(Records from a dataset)
>>>
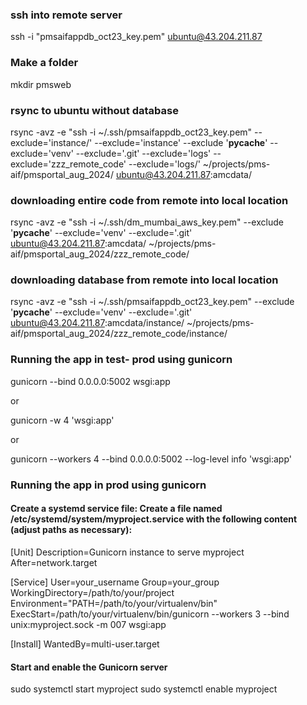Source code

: ### ssh into remote server

ssh -i "pmsaifappdb_oct23_key.pem" ubuntu@43.204.211.87

### Make a folder

mkdir pmsweb

### rsync to ubuntu without database

rsync -avz -e "ssh -i ~/.ssh/pmsaifappdb_oct23_key.pem" --exclude='instance/' --exclude='instance' --exclude '**pycache**' --exclude='venv' --exclude='.git' --exclude='logs' --exclude='zzz_remote_code' --exclude='logs/' ~/projects/pms-aif/pmsportal_aug_2024/ ubuntu@43.204.211.87:amcdata/

### downloading entire code from remote into local location

rsync -avz -e "ssh -i ~/.ssh/dm_mumbai_aws_key.pem" --exclude '**pycache**' --exclude='venv' --exclude='.git' ubuntu@43.204.211.87:amcdata/ ~/projects/pms-aif/pmsportal_aug_2024/zzz_remote_code/

### downloading database from remote into local location

rsync -avz -e "ssh -i ~/.ssh/pmsaifappdb_oct23_key.pem" --exclude '**pycache**' --exclude='venv' --exclude='.git' ubuntu@43.204.211.87:amcdata/instance/ ~/projects/pms-aif/pmsportal_aug_2024/zzz_remote_code/instance/

### Running the app in test- prod using gunicorn

gunicorn --bind 0.0.0.0:5002 wsgi:app

or

gunicorn -w 4 'wsgi:app'

or

gunicorn --workers 4 --bind 0.0.0.0:5002 --log-level info 'wsgi:app'

### Running the app in prod using gunicorn

#### Create a systemd service file: Create a file named /etc/systemd/system/myproject.service with the following content (adjust paths as necessary):

[Unit]
Description=Gunicorn instance to serve myproject
After=network.target

[Service]
User=your_username
Group=your_group
WorkingDirectory=/path/to/your/project
Environment="PATH=/path/to/your/virtualenv/bin"
ExecStart=/path/to/your/virtualenv/bin/gunicorn --workers 3 --bind unix:myproject.sock -m 007 wsgi:app

[Install]
WantedBy=multi-user.target

#### Start and enable the Gunicorn server

sudo systemctl start myproject
sudo systemctl enable myproject
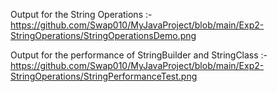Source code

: Output for the String Operations :-                                   
https://github.com/Swap010/MyJavaProject/blob/main/Exp2-StringOperations/StringOperationsDemo.png

Output for the performance of StringBuilder and StringClass :- https://github.com/Swap010/MyJavaProject/blob/main/Exp2-StringOperations/StringPerformanceTest.png
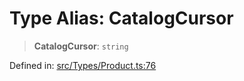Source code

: # Type Alias: CatalogCursor

> **CatalogCursor**: `string`

Defined in: [src/Types/Product.ts:76](https://github.com/Fokusdotid/bail/blob/043003e0dc220c8f52aef36f90c7026f3a192427/src/Types/Product.ts#L76)
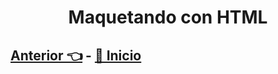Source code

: <div align="center">
    <h1>Maquetando con HTML</h1>
</div>

## [Anterior 👈](page3.md) - [🏡 Inicio](../README.md)
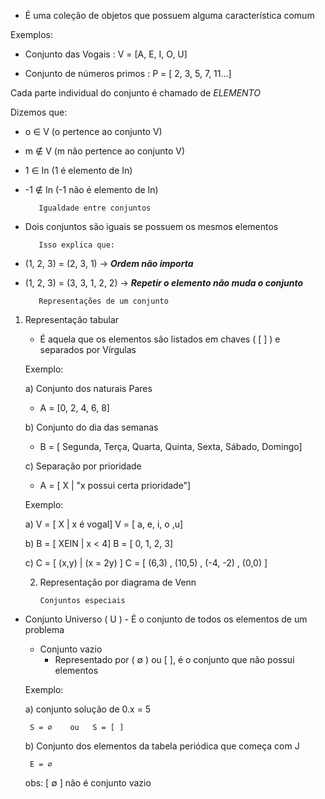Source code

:    -  É uma coleção de objetos que possuem alguma característica comum

   Exemplos:
   
   -  Conjunto das Vogais : V = [A, E, I, O, U]
   
   -  Conjunto de números primos : P = [ 2, 3, 5, 7, 11...]

   Cada parte individual do conjunto é chamado de _ELEMENTO_

   Dizemos que:

 - o ∈ V (o pertence ao conjunto V)
 - m ∉ V (m não pertence ao conjunto V)
 - 1 ∈ In (1 é elemento de In)
 - -1 ∉ In (-1 não é elemento de In)


          Igualdade entre conjuntos
 - Dois conjuntos são iguais se possuem os mesmos elementos

          Isso explica que:

 - (1, 2, 3) = (2, 3, 1) -> ***Ordem não importa***
 - (1, 2, 3) = (3, 3, 1, 2, 2) -> ***Repetir o elemento não muda o conjunto***

          Representações de um conjunto

1. Representação tabular

   - É aquela que os elementos são listados em chaves ( [ ] ) e separados por Vírgulas

      
   Exemplo:
   
   a) Conjunto dos naturais Pares

   - A = [0, 2, 4, 6, 8]
  
   b) Conjunto do dia das semanas

   - B = [ Segunda, Terça, Quarta, Quinta, Sexta, Sábado, Domingo]
  
   c) Separação por prioridade

   - A = [ X | "x possui certa prioridade"]
  
   Exemplo:

   a) V = [ X | x é vogal]
      V = [ a, e, i, o ,u]

   b) B = [ XEIN | x < 4]
      B = [ 0, 1, 2, 3]

   c) C = [ (x,y) | (x = 2y) ]
      C = [ (6,3) , (10,5) , (-4, -2) , (0,0) ]


   2. Representação por diagrama de Venn


          Conjuntos especiais

 - Conjunto Universo ( U )
       - É o conjunto de todos os elementos de um problema

   - Conjunto vazio
       - Representado por ( ∅ ) ou [ ], é o conjunto que não possui elementos
    
   Exemplo:

   a) conjunto solução de 0.x = 5
   
        S = ∅    ou   S = [ ]

   b) Conjunto dos elementos da tabela periódica que começa com J

        E = ∅
   obs: [ ∅ ] não é conjunto vazio
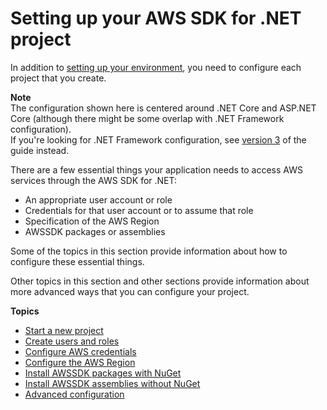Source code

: # Setting up your AWS SDK for \.NET project<a name="net-dg-config"></a>

In addition to [setting up your environment](net-dg-setup.md), you need to configure each project that you create\.

**Note**  
The configuration shown here is centered around \.NET Core and ASP\.NET Core \(although there might be some overlap with \.NET Framework configuration\)\.  
If you're looking for \.NET Framework configuration, see [version 3](../../v3/developer-guide/net-dg-config.html) of the guide instead\.

There are a few essential things your application needs to access AWS services through the AWS SDK for \.NET:
+ An appropriate user account or role
+ Credentials for that user account or to assume that role
+ Specification of the AWS Region
+ AWSSDK packages or assemblies

Some of the topics in this section provide information about how to configure these essential things\.

Other topics in this section and other sections provide information about more advanced ways that you can configure your project\.

**Topics**
+ [Start a new project](net-dg-start-new-project.md)
+ [Create users and roles](net-dg-users-roles.md)
+ [Configure AWS credentials](net-dg-config-creds.md)
+ [Configure the AWS Region](net-dg-region-selection.md)
+ [Install AWSSDK packages with NuGet](net-dg-install-assemblies.md)
+ [Install AWSSDK assemblies without NuGet](net-dg-install-without-nuget.md)
+ [Advanced configuration](net-dg-advanced-config.md)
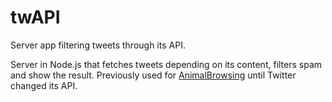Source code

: # twAPI
Server app filtering tweets through its API.

Server in Node.js that fetches tweets depending on its content, filters spam and show the result.
Previously used for [AnimalBrowsing](https:www.animalbrowsing.com) until Twitter changed its API.
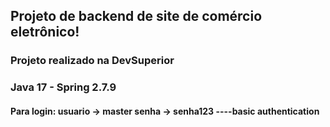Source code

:## Projeto de backend de site de comércio eletrônico!
### Projeto realizado na DevSuperior
### Java 17 - Spring 2.7.9
#### Para login: usuario -> master senha -> senha123  ----basic authentication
<<<
Task description: Give back all entries exactly. No pictures belong in the copy.

Problem solution:
Source code

: ### ssh into remote server

ssh -i "pmsaifappdb_oct23_key.pem" ubuntu@43.204.211.87

### Make a folder

mkdir pmsweb

### rsync to ubuntu without database

rsync -avz -e "ssh -i ~/.ssh/pmsaifappdb_oct23_key.pem" --exclude='instance/' --exclude='instance' --exclude '**pycache**' --exclude='venv' --exclude='.git' --exclude='logs' --exclude='zzz_remote_code' --exclude='logs/' ~/projects/pms-aif/pmsportal_aug_2024/ ubuntu@43.204.211.87:amcdata/

### downloading entire code from remote into local location

rsync -avz -e "ssh -i ~/.ssh/dm_mumbai_aws_key.pem" --exclude '**pycache**' --exclude='venv' --exclude='.git' ubuntu@43.204.211.87:amcdata/ ~/projects/pms-aif/pmsportal_aug_2024/zzz_remote_code/

### downloading database from remote into local location

rsync -avz -e "ssh -i ~/.ssh/pmsaifappdb_oct23_key.pem" --exclude '**pycache**' --exclude='venv' --exclude='.git' ubuntu@43.204.211.87:amcdata/instance/ ~/projects/pms-aif/pmsportal_aug_2024/zzz_remote_code/instance/

### Running the app in test- prod using gunicorn

gunicorn --bind 0.0.0.0:5002 wsgi:app

or

gunicorn -w 4 'wsgi:app'

or

gunicorn --workers 4 --bind 0.0.0.0:5002 --log-level info 'wsgi:app'

### Running the app in prod using gunicorn

#### Create a systemd service file: Create a file named /etc/systemd/system/myproject.service with the following content (adjust paths as necessary):

[Unit]
Description=Gunicorn instance to serve myproject
After=network.target

[Service]
User=your_username
Group=your_group
WorkingDirectory=/path/to/your/project
Environment="PATH=/path/to/your/virtualenv/bin"
ExecStart=/path/to/your/virtualenv/bin/gunicorn --workers 3 --bind unix:myproject.sock -m 007 wsgi:app

[Install]
WantedBy=multi-user.target

#### Start and enable the Gunicorn server

sudo systemctl start myproject
sudo systemctl enable myproject
Source code

: Output for the String Operations :-                                   
https://github.com/Swap010/MyJavaProject/blob/main/Exp2-StringOperations/StringOperationsDemo.png

Output for the performance of StringBuilder and StringClass :- https://github.com/Swap010/MyJavaProject/blob/main/Exp2-StringOperations/StringPerformanceTest.png
Source code

: # Type Alias: CatalogCursor

> **CatalogCursor**: `string`

Defined in: [src/Types/Product.ts:76](https://github.com/Fokusdotid/bail/blob/043003e0dc220c8f52aef36f90c7026f3a192427/src/Types/Product.ts#L76)
Source code

: <div align="center">
    <h1>Maquetando con HTML</h1>
</div>

## [Anterior 👈](page3.md) - [🏡 Inicio](../README.md)
Source code

:    -  É uma coleção de objetos que possuem alguma característica comum

   Exemplos:
   
   -  Conjunto das Vogais : V = [A, E, I, O, U]
   
   -  Conjunto de números primos : P = [ 2, 3, 5, 7, 11...]

   Cada parte individual do conjunto é chamado de _ELEMENTO_

   Dizemos que:

 - o ∈ V (o pertence ao conjunto V)
 - m ∉ V (m não pertence ao conjunto V)
 - 1 ∈ In (1 é elemento de In)
 - -1 ∉ In (-1 não é elemento de In)


          Igualdade entre conjuntos
 - Dois conjuntos são iguais se possuem os mesmos elementos

          Isso explica que:

 - (1, 2, 3) = (2, 3, 1) -> ***Ordem não importa***
 - (1, 2, 3) = (3, 3, 1, 2, 2) -> ***Repetir o elemento não muda o conjunto***

          Representações de um conjunto

1. Representação tabular

   - É aquela que os elementos são listados em chaves ( [ ] ) e separados por Vírgulas

      
   Exemplo:
   
   a) Conjunto dos naturais Pares

   - A = [0, 2, 4, 6, 8]
  
   b) Conjunto do dia das semanas

   - B = [ Segunda, Terça, Quarta, Quinta, Sexta, Sábado, Domingo]
  
   c) Separação por prioridade

   - A = [ X | "x possui certa prioridade"]
  
   Exemplo:

   a) V = [ X | x é vogal]
      V = [ a, e, i, o ,u]

   b) B = [ XEIN | x < 4]
      B = [ 0, 1, 2, 3]

   c) C = [ (x,y) | (x = 2y) ]
      C = [ (6,3) , (10,5) , (-4, -2) , (0,0) ]


   2. Representação por diagrama de Venn


          Conjuntos especiais

 - Conjunto Universo ( U )
       - É o conjunto de todos os elementos de um problema

   - Conjunto vazio
       - Representado por ( ∅ ) ou [ ], é o conjunto que não possui elementos
    
   Exemplo:

   a) conjunto solução de 0.x = 5
   
        S = ∅    ou   S = [ ]

   b) Conjunto dos elementos da tabela periódica que começa com J

        E = ∅
   obs: [ ∅ ] não é conjunto vazio
Source code

: # Setting up your AWS SDK for \.NET project<a name="net-dg-config"></a>

In addition to [setting up your environment](net-dg-setup.md), you need to configure each project that you create\.

**Note**  
The configuration shown here is centered around \.NET Core and ASP\.NET Core \(although there might be some overlap with \.NET Framework configuration\)\.  
If you're looking for \.NET Framework configuration, see [version 3](../../v3/developer-guide/net-dg-config.html) of the guide instead\.

There are a few essential things your application needs to access AWS services through the AWS SDK for \.NET:
+ An appropriate user account or role
+ Credentials for that user account or to assume that role
+ Specification of the AWS Region
+ AWSSDK packages or assemblies

Some of the topics in this section provide information about how to configure these essential things\.

Other topics in this section and other sections provide information about more advanced ways that you can configure your project\.

**Topics**
+ [Start a new project](net-dg-start-new-project.md)
+ [Create users and roles](net-dg-users-roles.md)
+ [Configure AWS credentials](net-dg-config-creds.md)
+ [Configure the AWS Region](net-dg-region-selection.md)
+ [Install AWSSDK packages with NuGet](net-dg-install-assemblies.md)
+ [Install AWSSDK assemblies without NuGet](net-dg-install-without-nuget.md)
+ [Advanced configuration](net-dg-advanced-config.md)
Source code

: # twAPI
Server app filtering tweets through its API.

Server in Node.js that fetches tweets depending on its content, filters spam and show the result.
Previously used for [AnimalBrowsing](https:www.animalbrowsing.com) until Twitter changed its API.
Source code

:## Projeto de backend de site de comércio eletrônico!
### Projeto realizado na DevSuperior
### Java 17 - Spring 2.7.9
#### Para login: usuario -> master senha -> senha123  ----basic authentication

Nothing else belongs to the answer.